To start with, I need to create two Lambda functions, each function performs only one action, starting up instances or shutting down instances. So I have START-TaggedEC2-test and STOP-TaggedEC2-test as the name of our Lambda functions. These two Lambda functions basically are same except filter settings and the action it does. The python script I used is based on M. Lapidakis’ Github code EC2-Tag-Assets-Lambda.py. This script will go through all instances in the same account. If the instance meets the criteria, both instance state and identifier, written in the script, the lambda function will perform an action, start or stop, to the instance. For example, to make the Lambda function START-TaggedEC2-test, I use tag name “AutoOn” and value “TRUE” as the tag filter in the script to identify wanted instances and check instance state to make sure only stopped instances are objects of this lambda function. I also create an IAM role called “lambda_basic_execution” by using popped up Lamdba role creation wizard, select this role, leave other settings default on the function creating page and create the function.

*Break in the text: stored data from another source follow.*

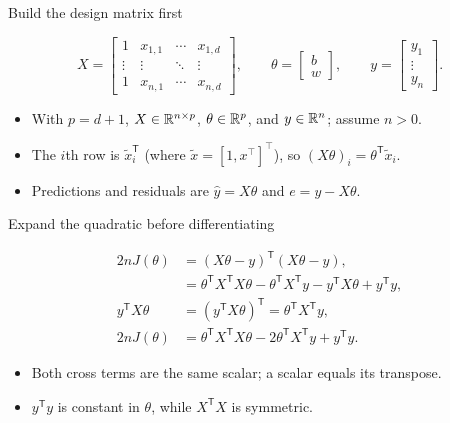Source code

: \begin{frame}{Build the design matrix first}
\begin{definitionbox}
\[
X=\begin{bmatrix}
1&x_{1,1}&\cdots&x_{1,d}\\
\vdots&\vdots&\ddots&\vdots\\
1&x_{n,1}&\cdots&x_{n,d}
\end{bmatrix},\qquad
\theta=\begin{bmatrix}b\\w\end{bmatrix},\qquad
y=\begin{bmatrix}y_1\\\vdots\\y_n\end{bmatrix}.
\]
\end{definitionbox}
\small
\begin{itemize}\setlength{\itemsep}{9pt}
\item With $p=d+1$, $X\in\R^{n\times p}$, $\theta\in\R^p$, and $y\in\R^n$; assume $n>0$.
\item The $i$th row is $\widetilde x_i^{\mathsf T}$ (where $\widetilde x =[1, x^{\top}]^{\top}$), so $(X\theta)_i=\theta^{\mathsf T}\widetilde x_i$.
\item Predictions and residuals are $\widehat y=X\theta$ and $e=y-X\theta$.
\end{itemize}
\end{frame}

\begin{frame}{Expand the quadratic before differentiating}
\begin{definitionbox}
\[
\begin{aligned}
2nJ(\theta)&=(X\theta-y)^{\mathsf T}(X\theta-y),\\
&=\theta^{\mathsf T}X^{\mathsf T}X\theta
-\theta^{\mathsf T}X^{\mathsf T}y-y^{\mathsf T}X\theta+y^{\mathsf T}y,\\
y^{\mathsf T}X\theta&=(y^{\mathsf T}X\theta)^{\mathsf T}
=\theta^{\mathsf T}X^{\mathsf T}y,\\
2nJ(\theta)&=\theta^{\mathsf T}X^{\mathsf T}X\theta
-2\theta^{\mathsf T}X^{\mathsf T}y+y^{\mathsf T}y.
\end{aligned}
\]
\end{definitionbox}
\small
\begin{itemize}\setlength{\itemsep}{7pt}
\item Both cross terms are the same scalar; a scalar equals its transpose.
\item $y^{\mathsf T}y$ is constant in $\theta$, while $X^{\mathsf T}X$ is symmetric.
\end{itemize}
\end{frame}


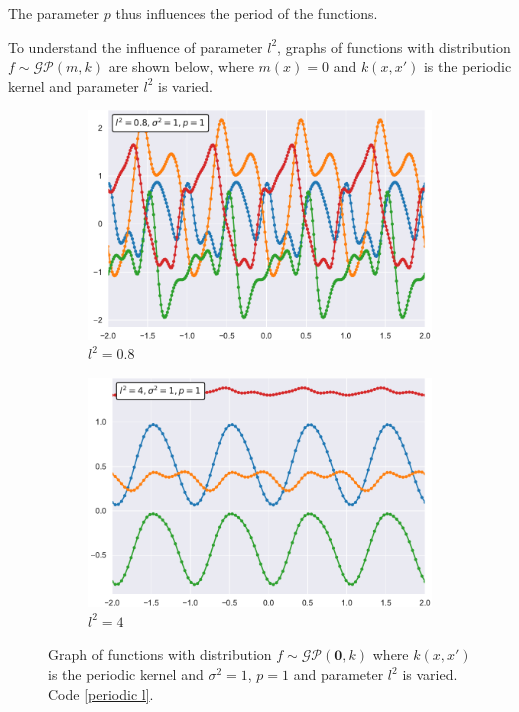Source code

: The parameter $p$ thus influences the period of the functions.

To understand the influence of parameter $l^2$, graphs of functions with distribution $f\sim \mathcal{GP}(m,k)$ are shown below, where $m(x)=0$ and $k(x,x')$ is the periodic kernel and parameter $l^2$ is varied.

\begin{figure}[h]
\centering
\begin{subfigure}{.5\textwidth}
  \centering
  \includegraphics[width=\linewidth]{images/Gaussian process/Periodic - l=0.8.pdf}
  \caption{$l^2=0.8$}
\end{subfigure}%
\begin{subfigure}{.5\textwidth}
  \centering
  \includegraphics[width=\linewidth]{images/Gaussian process/Periodic - l=4.pdf}
  \caption{$l^2=4$}
\end{subfigure}
\caption{Graph of functions with distribution  $f\sim \mathcal{GP}(\bm{0},k)$ where $k(x,x')$ is the periodic kernel and $\sigma^2=1$, $p=1$ and parameter $l^2$ is varied. Code \ref{periodic l}.}
\label{10 sample periodic modified l}
\end{figure}

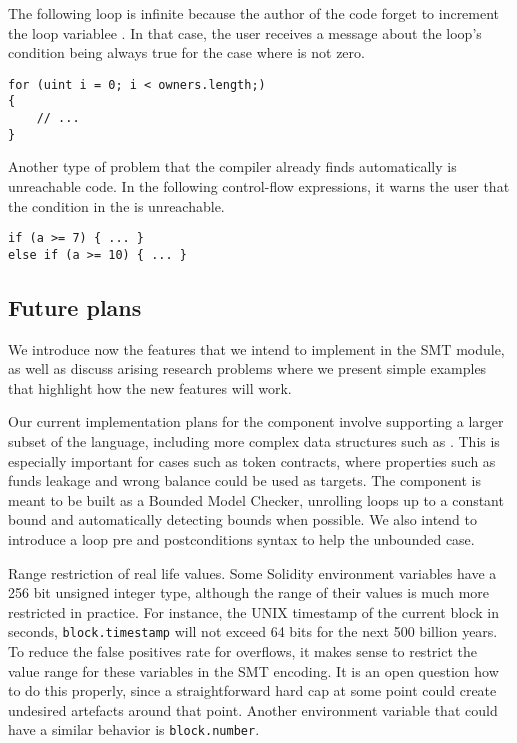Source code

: The following loop is infinite because the author of the code
forget to increment the loop variablee .
%
In that case, the user receives a message about the loop's condition being
always true for the case where  is not zero.

\begin{verbatim}
for (uint i = 0; i < owners.length;)
{
    // ...
}
\end{verbatim}

Another type of problem that the compiler already finds automatically is
unreachable code.
%
In the following control-flow expressions, it warns the user that the condition
in the  is unreachable.

\begin{verbatim}
if (a >= 7) { ... }
else if (a >= 10) { ... }
\end{verbatim}


\subsection{Future plans}

We introduce now the features that we intend to implement in the SMT module, as
well as discuss arising research problems where we present simple examples that
highlight how the new features will work.

Our current implementation plans for the component involve supporting
a larger subset of the language, including more complex data structures
such as .
%
This is especially important for cases such as token contracts, where
properties such as funds leakage and wrong balance could be used as targets.
%
The component is meant to be built as a Bounded Model Checker, unrolling loops
up to a constant bound and automatically detecting bounds when possible.
%
We also intend to introduce a loop pre and postconditions syntax to help the
unbounded case.

\begin{paragraph}{Range restriction of real life values.}
Some Solidity environment variables have a 256 bit unsigned integer type,
although the range of their values is much more restricted in practice.
For instance, the UNIX timestamp of the current block in seconds,
\texttt{block.timestamp} will not exceed 64 bits for the next
500 billion years. To reduce the false positives rate for
overflows, it makes sense to restrict the value range for these
variables in the SMT encoding. It is an open question how to do
this properly, since a straightforward hard cap at some point
could create undesired artefacts around that point.
%
Another environment variable that could have a similar
behavior is \texttt{block.number}.
\end{paragraph}

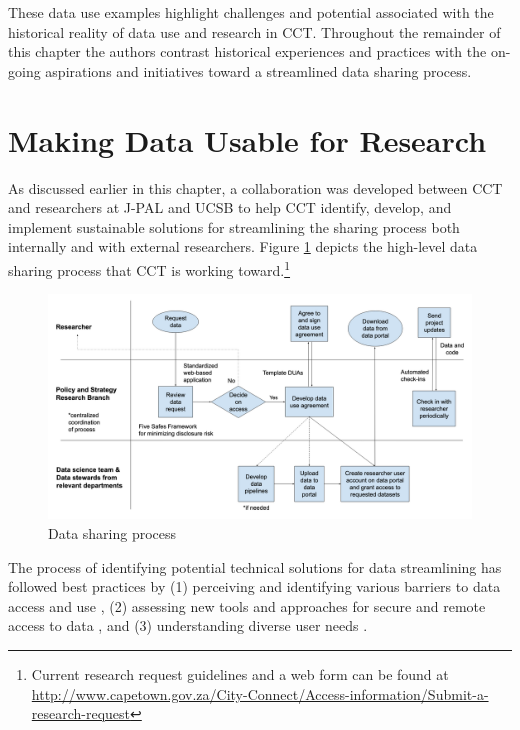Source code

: These data use examples highlight challenges and potential associated with the historical reality of data use and research in CCT. Throughout the remainder of this chapter the authors contrast historical experiences and practices with the on-going aspirations and initiatives toward a streamlined data sharing process.

\hypertarget{making-data-usable-for-research-4}{%
\section{Making Data Usable for Research}\label{making-data-usable-for-research-4}}

As discussed earlier in this chapter, a collaboration was developed between CCT and researchers at J-PAL and UCSB to help CCT identify, develop, and implement sustainable solutions for streamlining the sharing process both internally and with external researchers. Figure \ref{fig:cctfigure1} depicts the high-level data sharing process that CCT is working toward.\footnote{Current research request guidelines and a web form can be found at \url{http://www.capetown.gov.za/City-Connect/Access-information/Submit-a-research-request}}

\begin{figure}
\includegraphics[width=1\linewidth]{./figures/cctfigure1} \caption{Data sharing process}\label{fig:cctfigure1}
\end{figure}

The process of identifying potential technical solutions for data streamlining has followed best practices by (1) perceiving and identifying various barriers to data access and use \citep{connelly2016, goerge2018, lane2008, petrila2018, abraham2019}, (2) assessing new tools and approaches for secure and remote access to data \citep{lane2008, culhane2018, foster2018}, and (3) understanding diverse user needs \citep{lane2018, abraham2019}.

Use the same settings but slightly different script to create the lambda function STOP-TaggedEC2-test. When two functions are in place, get into IAM console, attach following policies to the role to make sure our Lambda function has privileges to access EC2 instances.
Note: In actual production environment, we recommend using individual roles for each function and restrict the policy to just enough for the job. By doing so, if one function goes wrong, it won’t cause any damage except those it has privileges.
In order to use these two lambda functions, I use CloudWatch. On page Rules in CloudWatch console, create a new rule with setups, as in the following diagram, for each Lambda function. In this test, I have rule No.1 to trigger function START-TaggedEC2-test every 3 hours, and rule No.2 to trigger STOP-TaggedEC2-test every 67 mins. (The reason I trigger STOP function every 67 mins is to avoid triggering START and STOP functions at same time.)
To test the whole auto starting and stopping lambda functions I have created, I have following environment:
Default VPC with internet gateway (default-vpc)
1 default subnet
1 instance with public IP address
instance name: Lambda-test-ec2-public
instance ID: i-eec1b561
Tag : AutoOn : False
Tag : AutoOff : True
New VPC without internet gateway (lambda-test-vpc)
1 private subnet with local route only
1 instance with private IP only
instance name: Lambda-test-ec2-private
instance ID : i-8e836e2a
Tag : AutoOn : True
Tag : AutoOff : True
In this environment, we have two different VPC settings. The default-vpc has internet access while the lambda-test-vpc is totally isolated from public access.
After the whole setup has been finalized, those rules for lambda functions are enabled and two test instances are running, I leave the testing stack running. Ideally, instance Lambda-test-ec2-public should be stopped when next time lambda function STOP-TaggedEC2-test running; instance Lambda-test-ec2-private should be started every three hours and turned off for the most time as STOP-TaggedEC2-test runs every 67mins.
On the following day, I have following CPU utilization details:
Following diagram reveals instance Lambda-test-ec2-public. From it, I find the instance is completely not using its CPU after approximately 7.30UTC 14/MAR. Because this instance’s tag is set AutoOn to false, Lambda function START-TaggedEC2-test ignores it at each run. As a result, this instance stays at stop state after been turned of by the STOP function.
From the graph below we can easily find the CPU usage of instance Lambda-test-ec2-private occurs every 3 hours and disappears after a while. This indicates those two lambda functions control the instance to start up every 3 hours and to turn off every 67mins.
From this test, although there are only two basic functions involved, we can have some rough idea of how good Lambda is. Even the instance Lambda-test-ec2-private couldn’t access to and be accessed from internet at all.
Without the cost of keeping an instance running 247 and the heavy dependency of internet access, the amazing Lambda service can easily manage your fleet of EC2s. Not only that, we can fit each lambda function with the strictest privileges to keep the damage to minimum if something went wrong. Also, unlike the “lord of the instances” which needs VPC peering to spread its power to other VPCs in the same account, Lambda can manage all resources in your account without any special connection requirement. What a fancy service!